WORKING DATA
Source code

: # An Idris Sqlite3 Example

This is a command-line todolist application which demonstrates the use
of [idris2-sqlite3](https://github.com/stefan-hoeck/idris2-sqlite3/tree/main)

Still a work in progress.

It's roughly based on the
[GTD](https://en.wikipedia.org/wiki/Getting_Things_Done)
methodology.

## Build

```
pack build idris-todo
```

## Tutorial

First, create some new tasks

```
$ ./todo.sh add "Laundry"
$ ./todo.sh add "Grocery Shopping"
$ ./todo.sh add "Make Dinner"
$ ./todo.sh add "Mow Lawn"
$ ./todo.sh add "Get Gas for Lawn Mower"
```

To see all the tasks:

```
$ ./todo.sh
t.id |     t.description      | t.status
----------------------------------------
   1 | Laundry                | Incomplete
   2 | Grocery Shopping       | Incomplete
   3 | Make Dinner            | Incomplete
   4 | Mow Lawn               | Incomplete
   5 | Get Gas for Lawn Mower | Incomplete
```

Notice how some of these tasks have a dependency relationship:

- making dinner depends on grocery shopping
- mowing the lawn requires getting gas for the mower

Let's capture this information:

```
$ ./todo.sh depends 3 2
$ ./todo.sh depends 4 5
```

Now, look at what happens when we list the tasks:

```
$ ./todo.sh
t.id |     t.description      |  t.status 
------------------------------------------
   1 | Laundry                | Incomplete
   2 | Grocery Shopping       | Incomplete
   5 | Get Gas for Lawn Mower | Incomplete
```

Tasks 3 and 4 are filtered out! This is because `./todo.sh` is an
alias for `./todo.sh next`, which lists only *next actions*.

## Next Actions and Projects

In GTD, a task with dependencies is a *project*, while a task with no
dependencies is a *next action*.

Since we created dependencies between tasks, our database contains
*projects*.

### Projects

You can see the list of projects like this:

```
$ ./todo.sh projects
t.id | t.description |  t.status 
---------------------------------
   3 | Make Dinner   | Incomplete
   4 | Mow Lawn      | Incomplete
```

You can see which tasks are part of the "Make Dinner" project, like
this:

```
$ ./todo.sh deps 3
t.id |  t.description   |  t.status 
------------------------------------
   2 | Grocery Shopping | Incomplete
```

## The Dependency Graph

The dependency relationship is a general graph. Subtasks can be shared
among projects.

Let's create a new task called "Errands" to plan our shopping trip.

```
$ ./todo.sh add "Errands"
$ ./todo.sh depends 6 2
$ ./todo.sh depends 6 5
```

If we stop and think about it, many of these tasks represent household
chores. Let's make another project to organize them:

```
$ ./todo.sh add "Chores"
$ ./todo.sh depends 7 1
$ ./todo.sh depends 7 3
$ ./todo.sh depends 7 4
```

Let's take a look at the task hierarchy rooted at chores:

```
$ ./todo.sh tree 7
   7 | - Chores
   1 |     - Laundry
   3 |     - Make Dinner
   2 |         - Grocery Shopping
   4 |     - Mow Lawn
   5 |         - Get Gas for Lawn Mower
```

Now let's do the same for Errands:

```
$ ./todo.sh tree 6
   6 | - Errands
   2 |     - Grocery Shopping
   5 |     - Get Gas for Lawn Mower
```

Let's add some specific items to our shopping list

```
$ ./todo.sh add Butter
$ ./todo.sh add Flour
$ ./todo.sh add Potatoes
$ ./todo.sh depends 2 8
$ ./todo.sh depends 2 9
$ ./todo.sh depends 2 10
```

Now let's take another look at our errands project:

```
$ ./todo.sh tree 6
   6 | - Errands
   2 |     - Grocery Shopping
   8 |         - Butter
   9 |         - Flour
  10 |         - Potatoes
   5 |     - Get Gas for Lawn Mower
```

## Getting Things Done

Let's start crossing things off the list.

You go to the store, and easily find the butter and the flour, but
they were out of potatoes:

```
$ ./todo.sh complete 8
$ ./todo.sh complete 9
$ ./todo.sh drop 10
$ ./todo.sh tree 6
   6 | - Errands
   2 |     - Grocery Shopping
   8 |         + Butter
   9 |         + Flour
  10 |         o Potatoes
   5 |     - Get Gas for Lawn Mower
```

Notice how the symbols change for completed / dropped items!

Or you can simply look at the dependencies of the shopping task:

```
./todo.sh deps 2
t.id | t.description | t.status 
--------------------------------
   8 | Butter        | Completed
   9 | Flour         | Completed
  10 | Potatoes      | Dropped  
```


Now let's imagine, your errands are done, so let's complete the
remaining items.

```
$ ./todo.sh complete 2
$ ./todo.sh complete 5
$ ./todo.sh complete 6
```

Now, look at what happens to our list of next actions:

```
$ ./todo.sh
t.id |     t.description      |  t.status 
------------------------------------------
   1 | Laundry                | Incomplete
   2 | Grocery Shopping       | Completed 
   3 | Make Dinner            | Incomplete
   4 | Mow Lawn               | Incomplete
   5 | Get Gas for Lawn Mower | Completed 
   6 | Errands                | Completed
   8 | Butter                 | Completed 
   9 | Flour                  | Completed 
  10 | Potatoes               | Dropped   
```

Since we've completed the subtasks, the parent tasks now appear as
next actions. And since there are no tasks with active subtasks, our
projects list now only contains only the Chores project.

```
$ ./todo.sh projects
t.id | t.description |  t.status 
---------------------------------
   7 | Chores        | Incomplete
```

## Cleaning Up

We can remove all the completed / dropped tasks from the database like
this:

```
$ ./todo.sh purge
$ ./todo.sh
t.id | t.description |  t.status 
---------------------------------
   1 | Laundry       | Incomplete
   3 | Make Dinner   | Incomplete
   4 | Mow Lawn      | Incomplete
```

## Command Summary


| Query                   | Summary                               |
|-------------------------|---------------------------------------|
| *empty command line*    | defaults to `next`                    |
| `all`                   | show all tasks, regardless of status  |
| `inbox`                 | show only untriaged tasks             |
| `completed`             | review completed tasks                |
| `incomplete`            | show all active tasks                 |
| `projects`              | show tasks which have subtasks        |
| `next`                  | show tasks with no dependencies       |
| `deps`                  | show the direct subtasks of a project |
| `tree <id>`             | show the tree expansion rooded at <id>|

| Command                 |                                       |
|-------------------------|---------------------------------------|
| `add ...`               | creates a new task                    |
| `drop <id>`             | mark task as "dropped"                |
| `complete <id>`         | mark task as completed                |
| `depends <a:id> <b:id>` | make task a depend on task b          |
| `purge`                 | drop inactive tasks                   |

THE TASK
Please return, exactly as written, the line containing "rooded at <id>|" and every line after it through the end of the records above, and nothing else.

OUTPUT
| `tree <id>`             | show the tree expansion rooded at <id>|

| Command                 |                                       |
|-------------------------|---------------------------------------|
| `add ...`               | creates a new task                    |
| `drop <id>`             | mark task as "dropped"                |
| `complete <id>`         | mark task as completed                |
| `depends <a:id> <b:id>` | make task a depend on task b          |
| `purge`                 | drop inactive tasks                   |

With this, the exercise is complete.